CREATE INDEX idx_resource_tags_team  ON resource_tags (team_id, effective_from DESC);
CREATE INDEX idx_resource_tags_svc   ON resource_tags (service_id, effective_from DESC);
CREATE INDEX idx_resource_tags_res   ON resource_tags (resource_id, effective_until NULLS FIRST);

The confidence column is non-obvious but critical. When the system propagates tags from a parent resource, confidence is 80. When a tag comes from reviewed IaC, confidence is 100. When it comes from a heuristic matcher (resource name contains “payments-api”), confidence is 60. Downstream consumers can choose whether to include low-confidence attributions in official reports.

The effective_from / effective_until pair enables temporal tag correctness: if the payments team transfers ownership of a database to the platform team mid-month, the costs before the transfer date correctly attribute to payments and after to platform. Without temporal validity, retroactive tag changes would corrupt historical reports.

Watch Out

Tag propagation from Auto Scaling Groups to EC2 instances takes up to 15 minutes in AWS - during that window, a freshly launched instance has no team tag. If your ingestion pipeline processes billing events during this lag, those events land in the unattributed bucket and stay there unless you run a retroactive re-attribution job.

Real World

Spotify’s cost attribution system, described in their engineering blog, uses a “tag contract” enforced at the Backstage service catalog level: services that aren’t registered in the catalog cannot receive GCP resources. The catalog entry IS the tag source of truth, eliminating the drift between IaC tags and catalog metadata that plagues most organizations.

The Cost Allocation Engine

The Cost Allocation Engine’s job is to take a raw CostEvent (resource X cost Y cents in time window T) and produce one or more TeamCostRecord rows with each team’s share of that cost. For exclusively owned resources, this is a 1:1 mapping. For shared resources, it is a 1:N fan-out with proportional splits that must sum exactly to 100%.

Allocation rules are the business logic that drives this fan-out.

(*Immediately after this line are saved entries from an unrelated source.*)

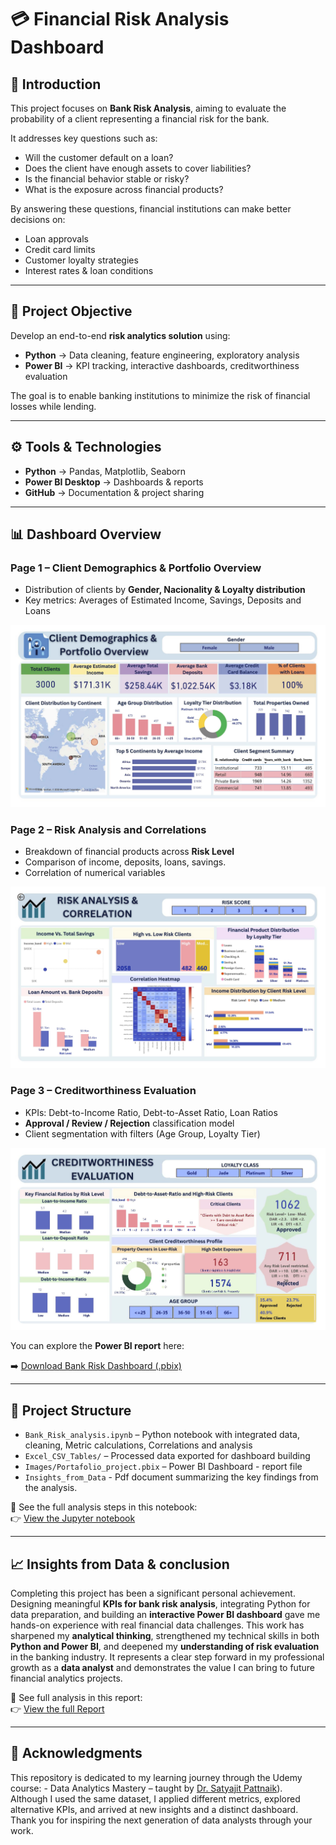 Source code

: # 💳 Financial Risk Analysis Dashboard  

## 📌 Introduction  
This project focuses on **Bank Risk Analysis**, aiming to evaluate the probability of a client representing a financial risk for the bank.  

It addresses key questions such as:  
- Will the customer default on a loan?  
- Does the client have enough assets to cover liabilities?  
- Is the financial behavior stable or risky?  
- What is the exposure across financial products?  

By answering these questions, financial institutions can make better decisions on:  
- Loan approvals  
- Credit card limits  
- Customer loyalty strategies  
- Interest rates & loan conditions  

---

## 🎯 Project Objective  
Develop an end-to-end **risk analytics solution** using:  
- **Python** → Data cleaning, feature engineering, exploratory analysis  
- **Power BI** → KPI tracking, interactive dashboards, creditworthiness evaluation  

The goal is to enable banking institutions to minimize the risk of financial losses while lending.  

---

## ⚙️ Tools & Technologies  
- **Python** → Pandas, Matplotlib, Seaborn  
- **Power BI Desktop** → Dashboards & reports  
- **GitHub** → Documentation & project sharing  

---

## 📊 Dashboard Overview   

### Page 1 – Client Demographics & Portfolio Overview  
- Distribution of clients by **Gender, Nacionality & Loyalty distribution**   
- Key metrics: Averages of Estimated Income, Savings, Deposits and Loans

![Dashboard 1](Bank-Risk-Analysis-Dashboard/Images/Portafolio_overview.jpg) 
 
### Page 2 – Risk Analysis and Correlations  
- Breakdown of financial products across **Risk Level**  
- Comparison of income, deposits, loans, savings.
- Correlation of numerical variables
  
![Dashboard 2](Bank-Risk-Analysis-Dashboard/Images/Risk_Analysis_Correlation.jpg)

### Page 3 – Creditworthiness Evaluation  
- KPIs: Debt-to-Income Ratio, Debt-to-Asset Ratio, Loan Ratios  
- **Approval / Review / Rejection** classification model  
- Client segmentation with filters (Age Group, Loyalty Tier)

![Dashboard 3](Bank-Risk-Analysis-Dashboard/Images/Creditworthiness_Evaluation.jpg) 

You can explore the **Power BI report** here:  

➡️ [Download Bank Risk Dashboard (.pbix)](Bank-Risk-Analysis-Dashboard/Report/Risk_Analysis_Dashboard.pbix)

---
## 📁 Project Structure
- `Bank_Risk_analysis.ipynb` – Python notebook with integrated data, cleaning, Metric calculations, Correlations and analysis  
- `Excel_CSV_Tables/` – Processed data exported for dashboard building  
- `Images/Portafolio_project.pbix` – Power BI Dashboard - report file
- `Insights_from_Data` - Pdf document summarizing the key findings from the analysis. 
  
📘 See the full analysis steps in this notebook:  
👉 [View the Jupyter notebook](Bank-Risk-Analysis-Dashboard/Notebooks/Bank_Risk_Analysis.ipynb)

---

## 📈 Insights from Data & conclusion
Completing this project has been a significant personal achievement. 
Designing meaningful **KPIs for bank risk analysis**, integrating Python for data preparation, and building an **interactive Power BI dashboard** gave me hands-on experience with real financial data challenges.
This work has sharpened my **analytical thinking**, strengthened my technical skills in both **Python and Power BI**, and deepened my **understanding of risk evaluation** in the banking industry. It represents a clear step forward in my professional growth as a **data analyst** and demonstrates the value I can bring to future financial analytics projects.


📘 See full analysis in this report:  
👉 [View the full Report ](Bank-Risk-Analysis-Dashboard/Report/Risk_Analysis_Report.pdf)

---

## 🙏 Acknowledgments

This repository is dedicated to my learning journey through the Udemy course: - Data Analytics Mastery –  taught by [Dr. Satyajit Pattnaik](https://www.udemy.com/user/zep-research/)).  
Although I used the same dataset, I applied different metrics, explored alternative KPIs, and arrived at new insights and a distinct dashboard.
Thank you for inspiring the next generation of data analysts through your work.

A rule looks like: “NAT Gateway nat-04f8a3 is shared by teams payments, orders, and catalog in proportions derived from their outbound data transfer bytes, sampled hourly.” There are three rule types:

Static split: fixed percentages, e.g. platform team pays 40%, all others split the remaining 60% equally
Metric-proportional split: percentages derived from a runtime metric (request count, byte count, CPU share) recalculated each allocation window
Tag-passthrough: the cloud resource’s native tags are authoritative; no rule needed

# Cost allocation engine: core split logic
# Handles both static and metric-proportional rules

from dataclasses import dataclass
from decimal import Decimal, ROUND_HALF_UP
from typing import Optional
import logging

@dataclass
class CostEvent:
    resource_id: str
    cloud_provider: str
    cost_usd_micros: int   # cost in millionths of a dollar to avoid float errors
    window_start: int      # unix epoch seconds
    window_end: int

@dataclass
class AllocationRule:
    rule_id: str
    resource_id: str
    rule_type: str         # "static" | "metric_proportional" | "passthrough"
    splits: dict           # team_id -> Decimal weight (must sum to 1.0 for static)
    metric_key: Optional[str] = None  # e.g. "nat_bytes_out" for metric_proportional

@dataclass
class TeamCostRecord:
    team_id: str
    service_id: str
    resource_id: str
    cost_usd_micros: int
    window_start: int
    window_end: int
    allocation_rule_id: str
    split_fraction: Decimal

def allocate_cost(
    event: CostEvent,
    rule: AllocationRule,
    metric_samples: dict,  # team_id -> float usage value, for metric_proportional rules
    tag_registry,
) -> list[TeamCostRecord]:
    """
    Allocate a CostEvent across teams according to the rule.
    Returns a list of TeamCostRecord; total cost_usd_micros must equal event.cost_usd_micros.
    """
    total_cost = event.cost_usd_micros

    if rule.rule_type == "passthrough":
        tag = tag_registry.get_tag(event.resource_id, event.window_start)
        if tag is None:
            raise UntaggedResourceError(event.resource_id)
        return [TeamCostRecord(
            team_id=tag.team_id, service_id=tag.service_id,
            resource_id=event.resource_id, cost_usd_micros=total_cost,
            window_start=event.window_start, window_end=event.window_end,
            allocation_rule_id="passthrough", split_fraction=Decimal("1.0"),
        )]

    if rule.rule_type == "static":
        weights = rule.splits  # already normalized

    elif rule.rule_type == "metric_proportional":
        total_usage = sum(metric_samples.values())
        if total_usage == 0:
            # Fall back to equal split when no usage data available
            n = len(rule.splits)
            weights = {t: Decimal(1) / Decimal(n) for t in rule.splits}
            logging.warning("metric_proportional fallback to equal split for %s", event.resource_id)
        else:
            weights = {
                t: Decimal(str(v)) / Decimal(str(total_usage))
                for t, v in metric_samples.items()
                if t in rule.splits
            }

    # Integer allocation with remainder assigned to the largest-share team
    # to guarantee sum(allocated) == total_cost with no floating-point leakage
    records = []
    allocated = 0
    items = sorted(weights.items(), key=lambda x: x[1], reverse=True)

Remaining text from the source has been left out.